FPA MEDICAL MANAGEMENT: Stock Crashes 33% As Financial Troubles Deepen
San Diego-based FPA Medical Management Inc. saw its shares fall 33% yesterday as investors learned that creditors had given the physician management firm until June 11 to restructure its debts. The San Diego Union-Tribune reports that a recent filing with the Securities and Exchange Commission reveals that FPA is in "technical default on some of its loans." Since FPA's poor first-quarter earnings announcement last week, the company's shares have lost 75% of their value. The Union-Tribune reports that some analysts are calling the company's "survival into question." In addition to "secur[ing] short-term credit to satisfy its creditors," the company "will have to change dramatically to keep going," analysts said.
FPA's new CEO, Dr. Stephen Dresnick, said of the June deadline to resolve its credit issues, "We were out of compliance with certain ratios." But, he added, "I can't stress enough that we have not missed any payments and we have not been late with any payments. We have a plan of action to address the operational issues that we discussed in our conference call last week." But Volpe Brown Whelan & Co. analyst John Ederer said, "The concern has shifted to something much more severe, and that's whether the company can stay afloat." He added that the "biggest issue is probably the lack of working capital." The Union-Tribune notes that the SEC filing shows FPA reported having $12.4 million in cash at the end of March, a little over half of the $23.9 million it had at the end of 1997 (5/21).

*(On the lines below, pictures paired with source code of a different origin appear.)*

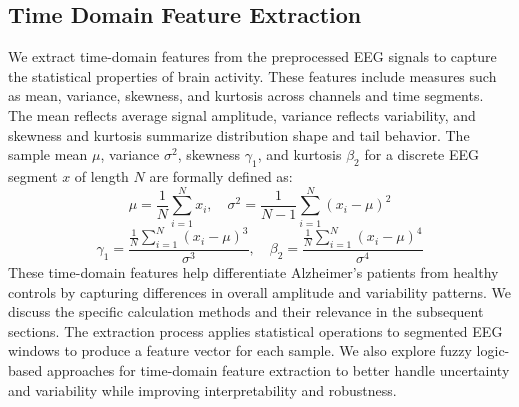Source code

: \documentclass[openany]{book}
\begin{document}
\subsection{Time Domain Feature Extraction}
\label{subsec:time_domain}
We extract time-domain features from the preprocessed EEG signals to capture the statistical properties of brain activity. These features include measures such as mean, variance, skewness, and kurtosis across channels and time segments. The mean reflects average signal amplitude, variance reflects variability, and skewness and kurtosis summarize distribution shape and tail behavior. The sample mean $\mu$, variance $\sigma^2$, skewness $\gamma_1$, and kurtosis $\beta_2$ for a discrete EEG segment $x$ of length $N$ are formally defined as:
\begin{equation}
    \mu = \frac{1}{N} \sum_{i=1}^{N} x_i, \quad 
    \sigma^2 = \frac{1}{N-1} \sum_{i=1}^{N} (x_i - \mu)^2
\end{equation}
\begin{equation}
    \gamma_1 = \frac{\frac{1}{N} \sum_{i=1}^{N} (x_i - \mu)^3}{\sigma^3}, \quad 
    \beta_2 = \frac{\frac{1}{N} \sum_{i=1}^{N} (x_i - \mu)^4}{\sigma^4}
\end{equation}
These time-domain features help differentiate Alzheimer's patients from healthy controls by capturing differences in overall amplitude and variability patterns. We discuss the specific calculation methods and their relevance in the subsequent sections. The extraction process applies statistical operations to segmented EEG windows to produce a feature vector for each sample. We also explore fuzzy logic-based approaches for time-domain feature extraction to better handle uncertainty and variability while improving interpretability and robustness.
\end{document}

Further, the filing showed that FPA had about $285 million in debt as of May 15.
El Nino And Now This
The Los Angeles Times reports that the descent of "onetime Wall Street darling" FPA "could cause headaches for hundreds of thousands of Californians." A breakdown at FPA, "which manages the business operations of nearly 8,000 physicians whose patients include 434,000 Southern Californians," the Times reports, "could trigger confusion and bureaucratic nightmares for many as HMOs cancel contracts and seek to shuffle patients to other doctors." The company "said it will lay off an unspecified number of workers and close facilities in Long Beach." It is also warning that it may have to pull out of its Sacramento market (see CHL 5/20) (Olmos, 5/21).
The Wall Street Journal reports that "as part of its efforts to alleviate" the financial predicament, FPA is "renegotiating its contracts with two of its largest HMO customers" -- Woodland Hills-based Foundation Health Systems Inc. and Santa Ana-based PacifiCare Health Systems Inc. But, the Journal notes, it's not "clear how far contract revisions with the HMOs might ease those pressures." The two HMOs said they were willing to work with FPA in the interests of their patients and physicians. Foundation spokesperson David Olson said, "The tone of the talks is positive. We're confident they will reach a successful conclusion." PacifiCare spokesperson Ben Singer said, "We're committed to working with (FPA)" (Rundle, 5/21).
Insult To Injury
The Union-Tribune reports that shareholders have filed a class-action lawsuit against FPA in federal district court in California. The lawsuit charges FPA and its officers with "issuing false information" in order to inflate its stock value (5/21).